Saturday, October 27, 2007
Some of my Favorite Scarecrows #3: Norm Breyfogle's
I’ve already mentioned how much I love Norm Breyfogle’s work this week, and his Scarecrow is a good example of why I love his art so much. He takes an absolute standard design, with no real deviation, and really makes it sing.
Breyfogle drew The Scarecrow during a three-part story arc by Alan Grant than ran through Batman #455-#457. This is actually a pretty significant story in Bat-history, as it’s the one where Tim Drake, the young man who was just kinda hanging out in the Batcave since “A Lonely Place of Dying,” was officially handed the mantle of Robin.

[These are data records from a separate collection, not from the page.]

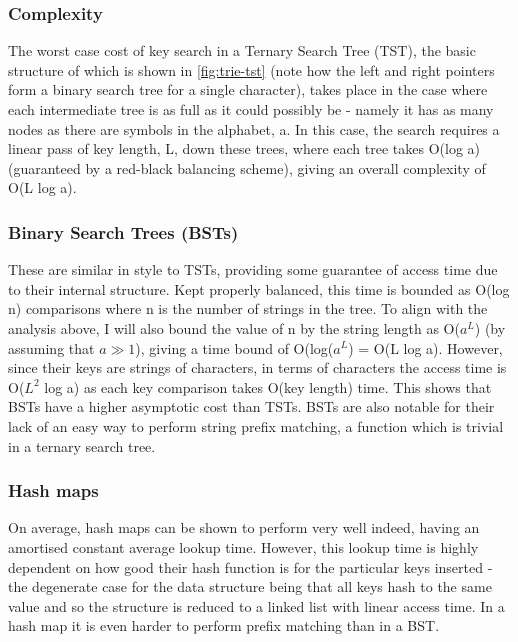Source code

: \documentclass[a4paper,12pt,twoside,openright]{report}
\begin{document}
	\subsubsection{Complexity}
	
	The worst case cost of key search in a Ternary Search Tree (TST), the basic structure of which is shown in \figurename{ \ref{fig:trie-tst}} (note how the left and right pointers form a binary search tree for a single character), takes place in the case where each intermediate tree is as full as it could possibly be - namely it has as many nodes as there are symbols in the alphabet, a. In this case, the search requires a linear pass of key length, L, down these trees, where each tree takes O(log a) (guaranteed by a red-black balancing scheme), giving an overall complexity of O(L log a).
	
	\subsubsection{Binary Search Trees (BSTs)}
	
	These are similar in style to TSTs, providing some guarantee of access time due to their internal structure. Kept properly balanced, this time is bounded as O(log n) comparisons where n is the number of strings in the tree. To align with the analysis above, I will also bound the value of n by the string length as O($a^{L}$) (by assuming that $a \gg 1$), giving a time bound of O(log($a^{L}$) = O(L log a). However, since their keys are strings of characters, in terms of characters the access time is O($L^{2}$ log a) as each key comparison takes O(key length) time. This shows that BSTs have a higher asymptotic cost than TSTs. BSTs are also notable for their lack of an easy way to perform string prefix matching, a function which is trivial in a ternary search tree.
	
	\subsubsection{Hash maps}
	
	On average, hash maps can be shown to perform very well indeed, having an amortised constant average lookup time. However, this lookup time is highly dependent on how good their hash function is for the particular keys inserted - the degenerate case for the data structure being that all keys hash to the same value and so the structure is reduced to a linked list with linear access time. In a hash map it is even harder to perform prefix matching than in a BST.
	
\end{document}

It’s winter in Gotham City, and someone’s been outfitting random people with these weird cloth skull masks that, once they put them on, turns them into crazy axe murders. Batman’s running around town trying to figure out what’s causing this and who could be behind it, and finds out on the last page of part two, when our mystery villain makes the scene.

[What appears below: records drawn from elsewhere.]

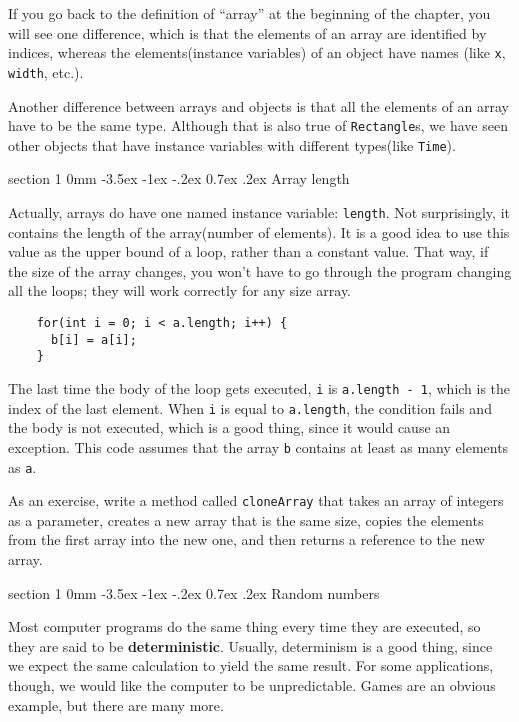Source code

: \documentclass{book}
\makeatletter
\renewcommand{\section}{\@startsection 
    {section} {1} {0mm}%
    {-3.5ex \@plus -1ex \@minus -.2ex}%
    {0.7ex \@plus.2ex}%
    {\normalfont\Large\bfseries}}
\makeatother
\begin{document}
If you go back to the definition of ``array'' at the beginning
of the chapter, you will see one difference, which is that the
elements of an array are identified by indices, whereas the
elements(instance variables) of an object have names
(like {\tt x}, {\tt width}, etc.).

Another difference between arrays and objects is that all the
elements of an array have to be the same type.  Although that
is also true of {\tt Rectangle}s, we have seen other objects
that have instance variables with different types(like
{\tt Time}).

\section{Array length}

Actually, arrays do have one named instance variable: {\tt length}.
Not surprisingly, it contains the length of the array(number
of elements).  It is a good idea to use this value as the upper
bound of a loop, rather than a constant value.  That way, if
the size of the array changes, you won't have to go through the
program changing all the loops; they will work correctly for any
size array.

\begin{verbatim}
    for(int i = 0; i < a.length; i++) {
      b[i] = a[i];
    }
\end{verbatim}
%
The last time the body of the loop gets executed, {\tt i}
is {\tt a.length - 1}, which is the index of the last element.  When
{\tt i} is equal to {\tt a.length}, the condition fails and the body
is not executed, which is a good thing, since it would cause an
exception.  This code assumes that the array {\tt b} contains at least
as many elements as {\tt a}.

As an exercise, write a method called {\tt cloneArray} that takes an
array of integers as a parameter, creates a new array that is the same
size, copies the elements from the first array into the new one, and
then returns a reference to the new array.

\section{Random numbers}
\label{random}
\label{pseudorandom}

Most computer programs do the same thing every time they are executed,
so they are said to be {\bf deterministic}.  Usually, determinism is a
good thing, since we expect the same calculation to yield the same
result.  For some applications, though, we would like the
computer to be unpredictable.  Games are an obvious example, but
there are many more.
\end{document}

Well, it was a mystery to me, and whoever else might have been reading Batman in 1990, but since this is part of Scarecrow week here at EDILW, you can probably guess who’s behind it.
So, Batman has fallen into the Scarecrow’s clutches, and Crane hangs him upside down and opens, one at a time, a series of vial containing particular fear compounds. Unlike his normal fear gas, each of these is attuned to evoke a particular fear. So he opens up eau de arachnapobia, for example, and suddenly Batman’s freaking out thinking he’s covered in spiders.

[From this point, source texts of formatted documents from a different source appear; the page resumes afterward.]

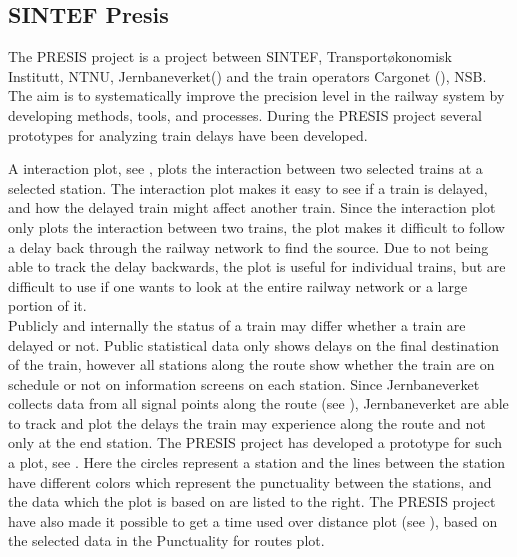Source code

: \subsection{SINTEF Presis}
\label{sub:subsection_sintefPresis}

The PRESIS\cite{sintefPresis} project is a project between SINTEF\cite{sintef},
Transportøkonomisk Institutt\cite{transportOkonomiskInstitutt},
NTNU\cite{ntnu}, Jernbaneverket() 
and the train operators Cargonet (), NSB\cite{nsbForside}. The aim is to systematically improve the precision 
level in the railway system by developing methods, tools, and processes. During
the PRESIS project several prototypes for analyzing train delays have been 
developed.

A interaction plot, see , plots the interaction
between two selected trains at a selected station. The interaction plot makes 
it easy to see if a train is delayed, and how the delayed train might affect 
another train. Since the interaction plot only plots the interaction between 
two trains, the plot makes it difficult to follow a delay back through the 
railway network to find the source. Due to not being able to track the delay
backwards, the plot is useful for individual trains, but are difficult to use
if one wants to look at the entire railway network or a large portion of it. \\

Publicly and internally the status of a train may differ whether a train are 
delayed or not. Public statistical data only shows delays on the final 
destination of the train, however all stations along the route show whether 
the train are on schedule or not on information screens on each station. Since 
Jernbaneverket collects data from all signal points along the route (see 
), Jernbaneverket are able to track and 
plot the delays the train may experience along the route and not only at the 
end station. The PRESIS project has developed a prototype for such a plot, see 
. Here the circles represent a station and the lines 
between the station have different colors which represent the punctuality 
between the stations, and the data which the plot is based on are listed to 
the right. The PRESIS project have also made it possible to get a time used 
over distance plot (see ), based on the 
selected data in the Punctuality for routes plot.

Meanwhile, Tim Drake has figured out who the culprit is and where he’s at, but is faced with a conundrum. Does he disobey Batman’s orders, thus risking his chance to ever become Robin (plus his own life…and Batman plunging back into pre-“Lonely Place of Dying” madness again if Drake dies on his watch) in order to save Batman’s?
He decides to go into action, not as Robin, but as Drake. Putting on a ski mask and lifting a pole, he storms Scarecrows hidout, fights through his worst fears, and straight knocks a shelf of toxins on The Scarecrow, who freaks out, thinking he’s strung up in a field being pecked and bitten by bats and robins.
Awesome.
Here’s what Breyfogle’s Scarecrow looked like:
As you can see, it's pretty much just the generic Scarecrow costume—aside from the lack of eye holes or a mouth hole, it seems pretty clear that it's just a guy in tattered rags with a bag over his head, as you can see when there's a close up profile of him. Breyfogle does a great job on the hands though, striking a nice balance between making them look sharp and claw-like and making them look like regular old work gloves.
I also like how the face is essentially expresionless, which is always kind of unnerving, except when Breyfogle wants it to have an expression, and then a very simple, minamalist type of expression shows through, of the sort you might be able to carve into a jack o' lantern. This fluctuation between realism and theatrical expressionism are pretty typical of Breyfogle's work, and you see it all the time in his Batman, who will one moment look totally real, and the next seem to be generating shadows, his eyes and gritted teeth glowing.
Note also how exagerrated all the Scarecrow's movements are. He's literally reeling aroud the scene, like a drunken silent movie actor. You can really see him kind of manic with glee at having captured Batman and Vicki Vale and finally winning his feud with Batman.